RECORDS FOR THE EXERCISE:
==============================

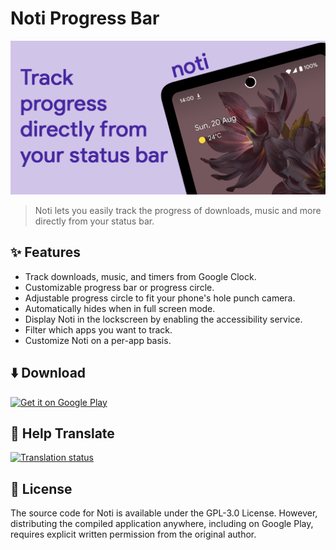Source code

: # Noti Progress Bar

[<img alt="banner" src="Images/Banner.png" />](https://play.google.com/store/apps/details?id=com.gustavoas.noti)

> Noti lets you easily track the progress of downloads, music and more directly from your status bar.

## ✨ Features

+ Track downloads, music, and timers from Google Clock.
+ Customizable progress bar or progress circle.
+ Adjustable progress circle to fit your phone's hole punch camera.
+ Automatically hides when in full screen mode.
+ Display Noti in the lockscreen by enabling the accessibility service.
+ Filter which apps you want to track.
+ Customize Noti on a per-app basis.

## ⬇️ Download

[<img alt="Get it on Google Play" height="100" src="https://play.google.com/intl/en_us/badges/static/images/badges/en_badge_web_generic.png" />](https://play.google.com/store/apps/details?id=com.gustavoas.noti)

## 💜 Help Translate

<a href="https://hosted.weblate.org/engage/noti-progress-bar/">
<img src="https://hosted.weblate.org/widget/noti-progress-bar/strings/287x66-white.png" alt="Translation status" />
</a>

## 🔑 License

The source code for Noti is available under the GPL-3.0 License. However, distributing the compiled application anywhere, including on Google Play, requires explicit written permission from the original author.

==============================

WHAT THE TASK REQUIRES:
Both ends count here. Reproduce exactly the lines from the one containing "full screen mode." through the end of the listing.

FINAL ANSWER:
+ Automatically hides when in full screen mode.
+ Display Noti in the lockscreen by enabling the accessibility service.
+ Filter which apps you want to track.
+ Customize Noti on a per-app basis.

## ⬇️ Download

[<img alt="Get it on Google Play" height="100" src="https://play.google.com/intl/en_us/badges/static/images/badges/en_badge_web_generic.png" />](https://play.google.com/store/apps/details?id=com.gustavoas.noti)

## 💜 Help Translate

<a href="https://hosted.weblate.org/engage/noti-progress-bar/">
<img src="https://hosted.weblate.org/widget/noti-progress-bar/strings/287x66-white.png" alt="Translation status" />
</a>

## 🔑 License

The source code for Noti is available under the GPL-3.0 License. However, distributing the compiled application anywhere, including on Google Play, requires explicit written permission from the original author.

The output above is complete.